■ What is being asked
Word for word, transcribe the data below from the line with "Excel + Template Upload 📄🎨" to the line with "This project is", keeping both of those lines.

━━ Records to process ━━

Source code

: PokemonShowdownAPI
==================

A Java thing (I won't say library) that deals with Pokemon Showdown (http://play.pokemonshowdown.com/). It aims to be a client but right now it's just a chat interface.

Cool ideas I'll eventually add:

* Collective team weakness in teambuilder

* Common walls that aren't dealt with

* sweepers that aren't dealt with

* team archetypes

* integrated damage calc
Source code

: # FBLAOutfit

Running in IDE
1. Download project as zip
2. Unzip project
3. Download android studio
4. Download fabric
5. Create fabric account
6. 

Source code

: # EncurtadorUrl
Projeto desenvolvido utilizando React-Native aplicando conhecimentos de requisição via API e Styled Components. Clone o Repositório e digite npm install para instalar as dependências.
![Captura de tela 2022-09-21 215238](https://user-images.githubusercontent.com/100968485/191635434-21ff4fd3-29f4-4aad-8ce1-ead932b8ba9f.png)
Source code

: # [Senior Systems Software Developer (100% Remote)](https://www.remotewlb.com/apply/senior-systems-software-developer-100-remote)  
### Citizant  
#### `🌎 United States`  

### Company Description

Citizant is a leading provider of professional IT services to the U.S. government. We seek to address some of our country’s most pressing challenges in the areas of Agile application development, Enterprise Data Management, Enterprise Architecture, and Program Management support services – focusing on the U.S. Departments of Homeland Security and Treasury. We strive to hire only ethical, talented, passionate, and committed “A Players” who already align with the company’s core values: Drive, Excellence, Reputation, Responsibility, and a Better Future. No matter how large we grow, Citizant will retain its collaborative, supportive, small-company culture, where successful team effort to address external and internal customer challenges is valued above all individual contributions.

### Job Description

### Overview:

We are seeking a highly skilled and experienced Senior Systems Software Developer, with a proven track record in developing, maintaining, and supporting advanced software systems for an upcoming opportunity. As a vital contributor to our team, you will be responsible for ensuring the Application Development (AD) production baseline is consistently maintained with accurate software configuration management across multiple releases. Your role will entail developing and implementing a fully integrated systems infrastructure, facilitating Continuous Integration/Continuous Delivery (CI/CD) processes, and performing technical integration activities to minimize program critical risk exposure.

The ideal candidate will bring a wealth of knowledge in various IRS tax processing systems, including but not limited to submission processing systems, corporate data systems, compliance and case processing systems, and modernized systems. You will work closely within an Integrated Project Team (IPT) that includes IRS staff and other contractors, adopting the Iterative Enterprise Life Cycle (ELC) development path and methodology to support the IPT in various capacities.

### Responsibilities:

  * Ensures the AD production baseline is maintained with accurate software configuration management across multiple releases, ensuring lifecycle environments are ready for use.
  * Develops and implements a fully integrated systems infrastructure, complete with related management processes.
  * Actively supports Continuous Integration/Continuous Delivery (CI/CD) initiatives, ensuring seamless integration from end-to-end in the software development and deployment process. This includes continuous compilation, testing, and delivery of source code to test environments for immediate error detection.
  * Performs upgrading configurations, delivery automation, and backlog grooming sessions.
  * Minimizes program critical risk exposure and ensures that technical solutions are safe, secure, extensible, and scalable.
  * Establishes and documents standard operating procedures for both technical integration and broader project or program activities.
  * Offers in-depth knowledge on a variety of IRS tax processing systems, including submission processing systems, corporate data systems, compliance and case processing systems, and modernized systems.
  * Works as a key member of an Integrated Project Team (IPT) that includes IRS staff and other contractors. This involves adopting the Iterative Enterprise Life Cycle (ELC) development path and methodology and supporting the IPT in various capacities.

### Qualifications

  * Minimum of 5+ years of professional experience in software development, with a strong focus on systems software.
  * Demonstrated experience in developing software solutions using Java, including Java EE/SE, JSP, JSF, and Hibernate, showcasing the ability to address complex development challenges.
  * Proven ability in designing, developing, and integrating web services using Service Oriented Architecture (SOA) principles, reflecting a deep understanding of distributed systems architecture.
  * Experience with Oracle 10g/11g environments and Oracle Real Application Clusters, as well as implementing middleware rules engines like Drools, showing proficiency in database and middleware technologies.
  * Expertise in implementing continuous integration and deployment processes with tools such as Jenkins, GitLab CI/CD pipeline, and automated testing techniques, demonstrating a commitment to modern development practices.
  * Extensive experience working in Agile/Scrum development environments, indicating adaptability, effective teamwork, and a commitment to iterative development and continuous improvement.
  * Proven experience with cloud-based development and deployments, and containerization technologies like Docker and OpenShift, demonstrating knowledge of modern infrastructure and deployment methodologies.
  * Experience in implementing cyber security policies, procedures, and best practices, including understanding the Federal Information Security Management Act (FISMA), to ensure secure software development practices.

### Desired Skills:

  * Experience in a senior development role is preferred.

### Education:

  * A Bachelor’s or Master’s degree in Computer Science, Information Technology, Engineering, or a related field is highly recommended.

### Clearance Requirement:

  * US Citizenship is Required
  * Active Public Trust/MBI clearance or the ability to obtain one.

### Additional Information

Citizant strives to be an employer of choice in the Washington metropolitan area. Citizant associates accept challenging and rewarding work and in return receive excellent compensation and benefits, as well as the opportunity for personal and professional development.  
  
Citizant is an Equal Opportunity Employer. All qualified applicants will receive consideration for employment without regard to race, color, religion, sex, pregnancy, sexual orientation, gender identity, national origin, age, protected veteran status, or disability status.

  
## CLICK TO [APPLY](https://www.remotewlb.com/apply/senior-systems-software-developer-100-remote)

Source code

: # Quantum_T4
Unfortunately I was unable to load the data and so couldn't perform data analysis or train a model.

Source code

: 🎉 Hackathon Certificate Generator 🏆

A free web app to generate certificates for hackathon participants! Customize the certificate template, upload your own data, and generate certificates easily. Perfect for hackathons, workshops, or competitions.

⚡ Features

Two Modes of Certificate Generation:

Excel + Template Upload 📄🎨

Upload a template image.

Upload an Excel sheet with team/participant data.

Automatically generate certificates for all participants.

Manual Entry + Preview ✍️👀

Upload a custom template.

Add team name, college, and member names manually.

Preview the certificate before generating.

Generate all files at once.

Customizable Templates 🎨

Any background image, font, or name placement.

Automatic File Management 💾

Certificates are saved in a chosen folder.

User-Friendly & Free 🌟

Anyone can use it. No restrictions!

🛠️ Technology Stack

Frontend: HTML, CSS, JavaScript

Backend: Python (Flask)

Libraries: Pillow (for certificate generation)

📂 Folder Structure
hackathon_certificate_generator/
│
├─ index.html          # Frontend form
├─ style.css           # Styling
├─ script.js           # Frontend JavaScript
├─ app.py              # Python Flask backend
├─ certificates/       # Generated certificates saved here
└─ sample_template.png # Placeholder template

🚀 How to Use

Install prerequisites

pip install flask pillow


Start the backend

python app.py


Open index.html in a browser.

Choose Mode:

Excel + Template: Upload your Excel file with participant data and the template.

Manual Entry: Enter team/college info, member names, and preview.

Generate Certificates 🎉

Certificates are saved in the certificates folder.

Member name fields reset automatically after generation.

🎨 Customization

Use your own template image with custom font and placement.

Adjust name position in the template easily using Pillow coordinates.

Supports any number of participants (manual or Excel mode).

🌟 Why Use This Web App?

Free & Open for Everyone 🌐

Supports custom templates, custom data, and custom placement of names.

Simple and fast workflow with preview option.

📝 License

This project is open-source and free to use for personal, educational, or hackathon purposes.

━━━
━━ Records to process ━━

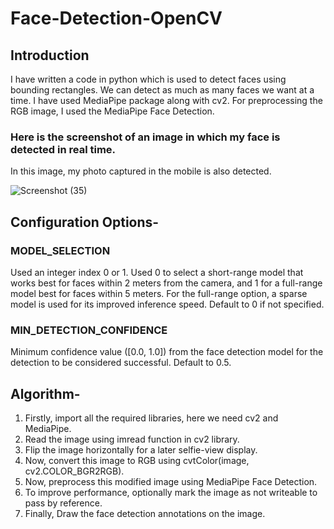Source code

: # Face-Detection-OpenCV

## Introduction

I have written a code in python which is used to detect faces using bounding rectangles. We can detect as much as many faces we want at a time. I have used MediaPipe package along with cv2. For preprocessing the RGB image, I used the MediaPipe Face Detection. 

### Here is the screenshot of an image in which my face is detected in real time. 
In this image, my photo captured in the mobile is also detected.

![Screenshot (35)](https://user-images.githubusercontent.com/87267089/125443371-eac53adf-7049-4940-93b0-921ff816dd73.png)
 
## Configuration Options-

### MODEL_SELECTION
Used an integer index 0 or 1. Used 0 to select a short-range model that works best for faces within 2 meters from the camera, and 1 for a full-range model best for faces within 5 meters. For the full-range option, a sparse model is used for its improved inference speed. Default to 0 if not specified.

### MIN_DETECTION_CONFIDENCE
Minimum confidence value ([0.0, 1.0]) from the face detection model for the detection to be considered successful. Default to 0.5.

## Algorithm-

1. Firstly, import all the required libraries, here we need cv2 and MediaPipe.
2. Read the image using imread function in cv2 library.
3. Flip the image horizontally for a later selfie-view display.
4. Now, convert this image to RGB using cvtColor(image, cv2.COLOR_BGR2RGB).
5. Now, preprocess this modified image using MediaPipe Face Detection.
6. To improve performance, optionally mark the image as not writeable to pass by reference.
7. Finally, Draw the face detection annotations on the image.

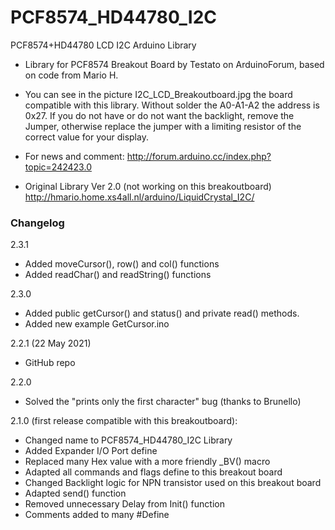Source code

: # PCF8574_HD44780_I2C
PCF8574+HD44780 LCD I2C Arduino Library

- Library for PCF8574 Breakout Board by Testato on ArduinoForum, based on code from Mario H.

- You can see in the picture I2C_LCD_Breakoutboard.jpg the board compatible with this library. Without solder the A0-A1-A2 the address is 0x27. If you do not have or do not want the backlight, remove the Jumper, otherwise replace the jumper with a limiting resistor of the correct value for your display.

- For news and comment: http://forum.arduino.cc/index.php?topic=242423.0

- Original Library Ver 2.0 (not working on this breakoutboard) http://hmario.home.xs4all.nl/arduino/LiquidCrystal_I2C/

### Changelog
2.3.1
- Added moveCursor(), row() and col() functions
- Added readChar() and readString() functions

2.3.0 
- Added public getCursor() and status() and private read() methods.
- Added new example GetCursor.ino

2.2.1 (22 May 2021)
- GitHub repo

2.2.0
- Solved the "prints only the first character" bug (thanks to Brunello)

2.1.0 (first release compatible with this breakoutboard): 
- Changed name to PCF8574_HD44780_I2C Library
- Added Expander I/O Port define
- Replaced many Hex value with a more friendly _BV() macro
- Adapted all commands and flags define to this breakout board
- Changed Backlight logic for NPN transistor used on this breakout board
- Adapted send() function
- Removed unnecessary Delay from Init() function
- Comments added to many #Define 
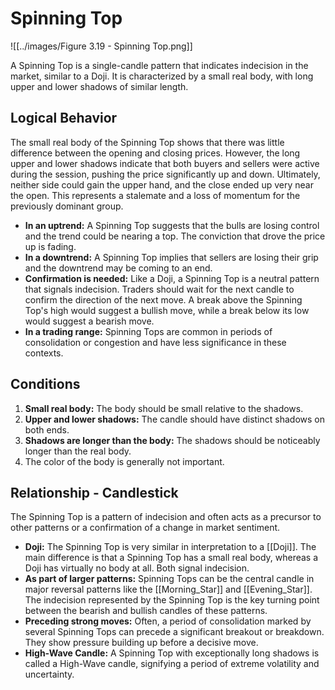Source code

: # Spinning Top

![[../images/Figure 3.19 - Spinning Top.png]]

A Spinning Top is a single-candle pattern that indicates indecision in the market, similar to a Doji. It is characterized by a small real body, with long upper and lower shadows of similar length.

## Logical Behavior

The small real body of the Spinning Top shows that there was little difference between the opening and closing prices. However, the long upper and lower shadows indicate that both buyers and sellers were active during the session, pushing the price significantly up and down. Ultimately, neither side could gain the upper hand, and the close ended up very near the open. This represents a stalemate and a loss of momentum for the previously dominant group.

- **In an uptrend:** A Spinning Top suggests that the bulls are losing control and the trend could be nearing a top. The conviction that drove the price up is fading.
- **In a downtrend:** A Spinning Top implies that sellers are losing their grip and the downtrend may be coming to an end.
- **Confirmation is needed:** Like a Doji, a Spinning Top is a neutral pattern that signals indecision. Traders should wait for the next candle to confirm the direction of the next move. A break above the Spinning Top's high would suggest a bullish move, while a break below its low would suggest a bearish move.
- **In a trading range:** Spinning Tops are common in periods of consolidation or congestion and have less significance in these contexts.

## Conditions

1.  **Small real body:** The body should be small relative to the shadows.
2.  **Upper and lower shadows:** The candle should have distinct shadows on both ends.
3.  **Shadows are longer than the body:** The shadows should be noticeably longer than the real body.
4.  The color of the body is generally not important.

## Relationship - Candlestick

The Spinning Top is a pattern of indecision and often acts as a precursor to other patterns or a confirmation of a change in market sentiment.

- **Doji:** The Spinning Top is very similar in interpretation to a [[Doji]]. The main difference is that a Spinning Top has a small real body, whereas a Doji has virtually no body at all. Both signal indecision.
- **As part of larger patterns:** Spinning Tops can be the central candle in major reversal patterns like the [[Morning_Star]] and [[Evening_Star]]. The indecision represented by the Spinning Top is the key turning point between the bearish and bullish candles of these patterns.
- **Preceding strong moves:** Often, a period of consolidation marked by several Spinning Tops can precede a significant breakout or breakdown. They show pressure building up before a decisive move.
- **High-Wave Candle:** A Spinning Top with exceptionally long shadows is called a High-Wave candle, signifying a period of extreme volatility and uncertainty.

━━━
━━ Records to process ━━

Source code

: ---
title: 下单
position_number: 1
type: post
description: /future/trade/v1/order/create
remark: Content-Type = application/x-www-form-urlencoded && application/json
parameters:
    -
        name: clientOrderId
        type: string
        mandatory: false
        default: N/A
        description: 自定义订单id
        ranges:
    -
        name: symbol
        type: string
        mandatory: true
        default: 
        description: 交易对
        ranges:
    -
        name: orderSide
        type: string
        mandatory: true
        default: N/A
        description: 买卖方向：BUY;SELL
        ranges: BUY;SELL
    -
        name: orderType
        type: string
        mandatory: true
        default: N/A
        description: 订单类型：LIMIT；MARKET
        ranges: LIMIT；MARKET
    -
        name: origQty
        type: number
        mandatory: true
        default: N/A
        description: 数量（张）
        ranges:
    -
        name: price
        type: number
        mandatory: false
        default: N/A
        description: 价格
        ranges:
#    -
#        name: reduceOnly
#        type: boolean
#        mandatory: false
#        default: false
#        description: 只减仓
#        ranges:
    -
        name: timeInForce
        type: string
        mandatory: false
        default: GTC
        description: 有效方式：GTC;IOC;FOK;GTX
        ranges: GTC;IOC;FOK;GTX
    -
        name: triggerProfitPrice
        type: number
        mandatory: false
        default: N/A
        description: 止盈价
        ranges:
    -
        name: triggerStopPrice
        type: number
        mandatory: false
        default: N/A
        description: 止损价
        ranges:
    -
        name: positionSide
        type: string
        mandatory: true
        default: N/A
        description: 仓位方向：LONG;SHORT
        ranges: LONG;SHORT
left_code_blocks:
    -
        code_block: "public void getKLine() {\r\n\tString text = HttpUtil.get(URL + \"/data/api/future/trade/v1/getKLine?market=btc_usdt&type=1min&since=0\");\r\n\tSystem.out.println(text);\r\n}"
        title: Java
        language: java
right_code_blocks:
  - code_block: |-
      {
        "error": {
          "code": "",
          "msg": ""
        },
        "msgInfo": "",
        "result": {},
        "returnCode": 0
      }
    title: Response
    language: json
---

━━━

■ Expected answer
Excel + Template Upload 📄🎨

Upload a template image.

Upload an Excel sheet with team/participant data.

Automatically generate certificates for all participants.

Manual Entry + Preview ✍️👀

Upload a custom template.

Add team name, college, and member names manually.

Preview the certificate before generating.

Generate all files at once.

Customizable Templates 🎨

Any background image, font, or name placement.

Automatic File Management 💾

Certificates are saved in a chosen folder.

User-Friendly & Free 🌟

Anyone can use it. No restrictions!

🛠️ Technology Stack

Frontend: HTML, CSS, JavaScript

Backend: Python (Flask)

Libraries: Pillow (for certificate generation)

📂 Folder Structure
hackathon_certificate_generator/
│
├─ index.html          # Frontend form
├─ style.css           # Styling
├─ script.js           # Frontend JavaScript
├─ app.py              # Python Flask backend
├─ certificates/       # Generated certificates saved here
└─ sample_template.png # Placeholder template

🚀 How to Use

Install prerequisites

pip install flask pillow


Start the backend

python app.py


Open index.html in a browser.

Choose Mode:

Excel + Template: Upload your Excel file with participant data and the template.

Manual Entry: Enter team/college info, member names, and preview.

Generate Certificates 🎉

Certificates are saved in the certificates folder.

Member name fields reset automatically after generation.

🎨 Customization

Use your own template image with custom font and placement.

Adjust name position in the template easily using Pillow coordinates.

Supports any number of participants (manual or Excel mode).

🌟 Why Use This Web App?

Free & Open for Everyone 🌐

Supports custom templates, custom data, and custom placement of names.

Simple and fast workflow with preview option.

📝 License

This project is open-source and free to use for personal, educational, or hackathon purposes.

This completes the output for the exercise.